Gagallium : The story of a stack overflow during Coq extraction

I routinely extract my Coq development into an executable I can test and benchmark. However, on one fateful afternoon, the extraction process failed with a stack overflow. I had to dive deep into the code. This is the fable of how things went right and wrong, moral of the story included.

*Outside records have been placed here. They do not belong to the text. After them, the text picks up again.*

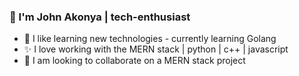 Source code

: ### 👋 I'm John Akonya | tech-enthusiast
- 🌱 I like learning new technologies - currently learning Golang
- ✨ I love working with the MERN stack | python | c++ | javascript
- 👯 I am looking to collaborate on a MERN stack project

<!--
**johnakon/johnakon** is a ✨ _special_ ✨ repository because its `README.md` (this file) appears on your GitHub profile.

Here are some ideas to get you started:

- 🔭 I’m currently working on ...
- 🌱 I’m currently learning ...
- 👯 I’m looking to collaborate on ...
- 🤔 I’m looking for help with ...
- 💬 Ask me about ...
- 📫 How to reach me: ...
- 😄 Pronouns: ...
- ⚡ Fun fact: ...
-->
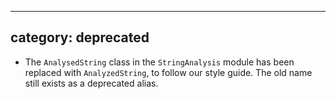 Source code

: ---
 category: deprecated
 ---
 * The `AnalysedString` class in the `StringAnalysis` module has been replaced with `AnalyzedString`, to follow our style guide. The old name still exists as a deprecated alias.
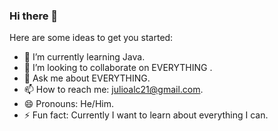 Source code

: ### Hi there 👋

Here are some ideas to get you started:

- 🌱 I’m currently learning Java.
- 👯 I’m looking to collaborate on EVERYTHING   .
- 💬 Ask me about EVERYTHING.
- 📫 How to reach me: julioalc21@gmail.com.
- 😄 Pronouns: He/Him.
- ⚡ Fun fact: Currently I want to learn about everything I can.

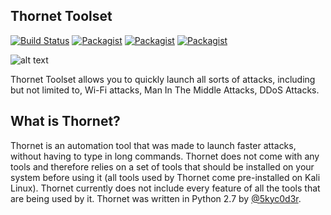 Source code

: ## Thornet Toolset
[![Build Status](https://travis-ci.org/5kyc0d3r/thornet.svg?branch=master)](https://travis-ci.org/5kyc0d3r/thornet)
[![Packagist](https://img.shields.io/badge/python-2.7-yellow.svg)](https://www.python.org)
[![Packagist](https://img.shields.io/packagist/l/doctrine/orm.svg?maxAge=2592000)](https://github.com/5kyc0d3r/thornet/blob/master/LICENSE)
[![Packagist](https://img.shields.io/badge/platform-Linux-orange.svg)](#)

![alt text](http://i.imgur.com/826hoc3.png "Thornet Toolset v1.2")

Thornet Toolset allows you to quickly launch all sorts of attacks, including but not limited to, Wi-Fi attacks, Man In The Middle Attacks, DDoS Attacks.

## What is Thornet?

Thornet is an automation tool that was made to launch faster attacks, without having to type in long commands. Thornet does not come with any tools and therefore relies on a set of tools that should be installed on your system before using it (all tools used by Thornet come pre-installed on Kali Linux). Thornet currently does not include every feature of all the tools that are being used by it.
Thornet was written in Python 2.7 by [@5kyc0d3r](https://github.com/5kyc0d3r).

While I was working on the new version of my alias analysis proof, I got back to a point where I could extract the code, having admitted some proofs for later. I did so to make sure I had the last version of the executable, and ran the usual make command, but that’s when things went wrong. Here is what I saw:

$ make all -j4
[...]
coqtop -I lib -I common -I ia32/standard -I ia32 -I backend -I cfrontend -I driver -batch -load-vernac-source extraction/extraction.v
[...]
Stack overflow.

Now, that is not quite the enlightening error message. I had almost no way of finding out more about this without hacking into Coq. So I fired up my favorite editor and tried to turn this:

(* coq8.3pl4toplevelcerrrorsml *)
| Stack_overflow ->
    hov 0 (str "Stack overflow")

into the hopefully more helpful:

  | Stack_overflow ->
      hov 0 (str (Printexcget_backtrace ()))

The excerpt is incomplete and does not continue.